ALTER PROCEDURE UGLYSEARCH
-- EXEC UGLYSEARCH 'TEST'
@SEARCHSTRING VARCHAR(50)
AS
BEGIN --PROC
SET NOCOUNT ON
DECLARE @sql VARCHAR(500),
@SCHEMANAME VARCHAR(60),
@TABLENAME VARCHAR(60),
@COLUMNNAME VARCHAR(60)
CREATE TABLE #RESULTS(SCHEMANAME VARCHAR(60),TBLNAME VARCHAR(60),COLNAME VARCHAR(60),SQL VARCHAR(600))
SELECT
SCHEMA_NAME(schema_id) AS SCHEMANAME,
SYS.OBJECTS.NAME AS TBLNAME,
SYS.COLUMNS.NAME AS COLNAME,
TYPE_NAME(SYS.COLUMNS.system_type_id) AS DATATYPE
INTO #FKFINDER
FROM SYS.OBJECTS
INNER JOIN SYS.COLUMNS ON SYS.OBJECTS.object_id=SYS.COLUMNS.object_id
WHERE SYS.OBJECTS.type='U'
AND TYPE_NAME(SYS.COLUMNS.system_type_id) IN ('VARCHAR','NVARCHAR','CHAR','NCHAR')
ORDER BY TBLNAME,COLNAME
DECLARE C1 CURSOR FOR
SELECT SCHEMANAME,TBLNAME,COLNAME FROM #FKFINDER ORDER BY SCHEMANAME,TBLNAME,COLNAME
OPEN C1
FETCH NEXT FROM C1 INTO @SCHEMANAME,@TABLENAME,@COLUMNNAME
WHILE @@FETCH_STATUS -1
BEGIN
SET @sql = 'IF EXISTS(SELECT * FROM ['
+ @SCHEMANAME + '].['
+ @TABLENAME + '] WHERE ['
+ @COLUMNNAME + '] LIKE ''%'
+ @SEARCHSTRING + '%'') INSERT INTO #RESULTS(SCHEMANAME,TBLNAME,COLNAME,SQL) VALUES('''
+ @SCHEMANAME + ''','''
+ @TABLENAME + ''','''
+ @COLUMNNAME + ''','' SELECT * FROM ['
+ @SCHEMANAME + '].['
+ @TABLENAME + '] WHERE ['
+ @COLUMNNAME + '] LIKE ''''%'
+ @SEARCHSTRING + '%'''''') ;'
PRINT @sql
EXEC (@SQL)
FETCH NEXT FROM C1 INTO @SCHEMANAME,@TABLENAME,@COLUMNNAME
END
CLOSE C1
DEALLOCATE C1
SELECT * FROM #RESULTS
END --PROC
Lowell,
This problem occurs often enough... you should write an article on it.
--Jeff Moden
Change is inevitable... Change for the better is not.

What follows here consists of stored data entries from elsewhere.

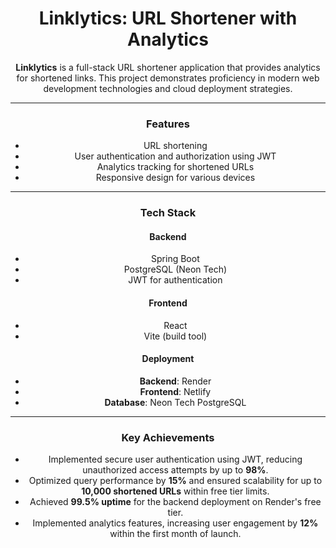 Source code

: <div align="center">

# Linklytics: URL Shortener with Analytics

**Linklytics** is a full-stack URL shortener application that provides analytics for shortened links. This project demonstrates proficiency in modern web development technologies and cloud deployment strategies.

---

### Features
- URL shortening  
- User authentication and authorization using JWT  
- Analytics tracking for shortened URLs  
- Responsive design for various devices  

---

### Tech Stack

#### Backend
- Spring Boot  
- PostgreSQL (Neon Tech)  
- JWT for authentication  

#### Frontend
- React  
- Vite (build tool)  

#### Deployment
- **Backend**: Render  
- **Frontend**: Netlify  
- **Database**: Neon Tech PostgreSQL  

---

### Key Achievements
- Implemented secure user authentication using JWT, reducing unauthorized access attempts by up to **98%**.  
- Optimized query performance by **15%** and ensured scalability for up to **10,000 shortened URLs** within free tier limits.  
- Achieved **99.5% uptime** for the backend deployment on Render's free tier.  
- Implemented analytics features, increasing user engagement by **12%** within the first month of launch.  

</div>

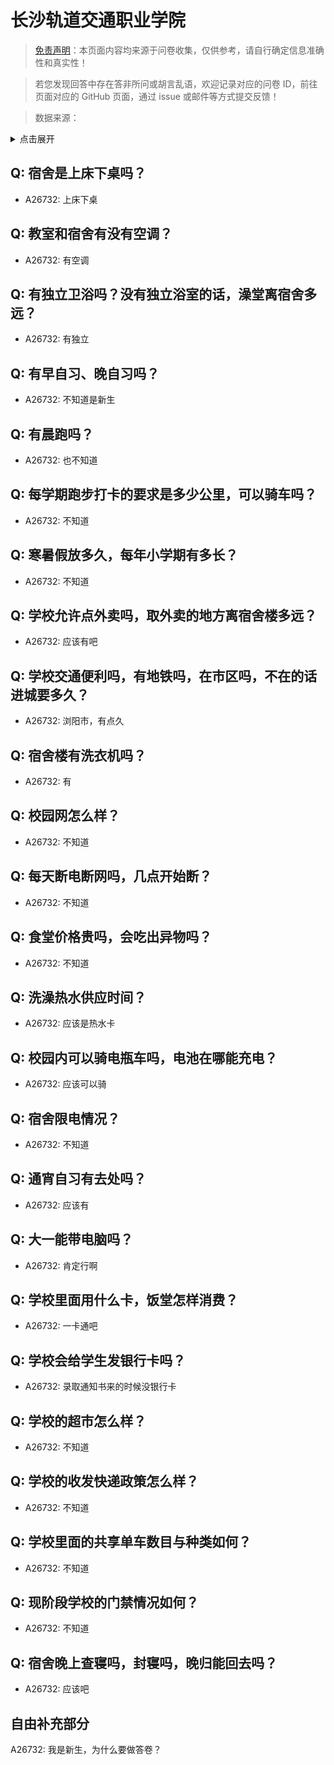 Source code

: # 长沙轨道交通职业学院

> [免责声明](https://colleges.chat/#_3)：本页面内容均来源于问卷收集，仅供参考，请自行确定信息准确性和真实性！

> 若您发现回答中存在答非所问或胡言乱语，欢迎记录对应的问卷 ID，前往页面对应的 GitHub 页面，通过 issue 或邮件等方式提交反馈！

> 数据来源：

<details><summary>点击展开</summary>
<ul>
<li>A26732: 匿名 (2024 年 08 月)</li>
</ul>
</details>

## Q: 宿舍是上床下桌吗？

- A26732: 上床下桌

## Q: 教室和宿舍有没有空调？

- A26732: 有空调

## Q: 有独立卫浴吗？没有独立浴室的话，澡堂离宿舍多远？

- A26732: 有独立

## Q: 有早自习、晚自习吗？

- A26732: 不知道是新生

## Q: 有晨跑吗？

- A26732: 也不知道

## Q: 每学期跑步打卡的要求是多少公里，可以骑车吗？

- A26732: 不知道

## Q: 寒暑假放多久，每年小学期有多长？

- A26732: 不知道

## Q: 学校允许点外卖吗，取外卖的地方离宿舍楼多远？

- A26732: 应该有吧

## Q: 学校交通便利吗，有地铁吗，在市区吗，不在的话进城要多久？

- A26732: 浏阳市，有点久

## Q: 宿舍楼有洗衣机吗？

- A26732: 有

## Q: 校园网怎么样？

- A26732: 不知道

## Q: 每天断电断网吗，几点开始断？

- A26732: 不知道

## Q: 食堂价格贵吗，会吃出异物吗？

- A26732: 不知道

## Q: 洗澡热水供应时间？

- A26732: 应该是热水卡

## Q: 校园内可以骑电瓶车吗，电池在哪能充电？

- A26732: 应该可以骑

## Q: 宿舍限电情况？

- A26732: 不知道

## Q: 通宵自习有去处吗？

- A26732: 应该有

## Q: 大一能带电脑吗？

- A26732: 肯定行啊

## Q: 学校里面用什么卡，饭堂怎样消费？

- A26732: 一卡通吧

## Q: 学校会给学生发银行卡吗？

- A26732: 录取通知书来的时候没银行卡

## Q: 学校的超市怎么样？

- A26732: 不知道

## Q: 学校的收发快递政策怎么样？

- A26732: 不知道

## Q: 学校里面的共享单车数目与种类如何？

- A26732: 不知道

## Q: 现阶段学校的门禁情况如何？

- A26732: 不知道

## Q: 宿舍晚上查寝吗，封寝吗，晚归能回去吗？

- A26732: 应该吧

## 自由补充部分

A26732: 我是新生，为什么要做答卷？ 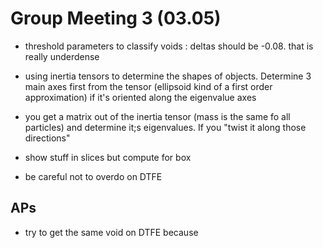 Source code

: # Group Meeting 3 (03.05)

- threshold parameters to classify voids : deltas should be -0.08. that is really underdense

- using inertia tensors to determine the shapes of objects. Determine 3 main axes first from the tensor (ellipsoid kind of a first order approximation) if it's oriented along the eigenvalue axes

- you get a matrix out of the inertia tensor (mass is the same fo all particles) and determine it;s eigenvalues. If you "twist it along those directions"

- show stuff in slices but compute for box

- be careful not to overdo on DTFE

## APs

- try to get the same void on DTFE because
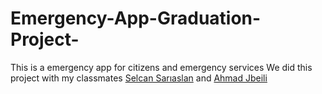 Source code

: # Emergency-App-Graduation-Project-
This is a emergency app for citizens and emergency services
We did this project with my classmates [Selcan Sarıaslan](https://github.com/SelcanSariarslan) and [Ahmad Jbeili](https://github.com/ahmadjb)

September 14, 2009 at 11:45 am
Lowell, one quick question for you, I've been using this a bit this morning and the sql that it's generating for the sql varchar is displaying like this:
SELECT * FROM [_SMDBA_].[_EMAILMGMT_] WHERE [SUBJECT] LIKE '4[0-9][0-9][0-9][0-9][0-9][0-9][0-9][0-9][0-9][0-9'
Notice the last numeric wildcard is missing it's bracket, and there are only 10 numbers whereas I'm feeding it 16:
EXEC UGLYSEARCH '4[0-9][0-9][0-9][0-9][0-9][0-9][0-9][0-9][0-9][0-9][0-9][0-9][0-9][0-9][0-9]'
I've looked through your script but I can't find anything that would chop off the length like that.
Think you can't help me out again?
Thanks!
September 14, 2009 at 11:50 am
Oh, nevermind, I see the var @searchstring is length 50. my mistake, I can adjust that.
False alarm! 🙂
September 14, 2009 at 2:26 pm
doh! i was looking for that kind of logic hole, too small-o-variable, glad you found it!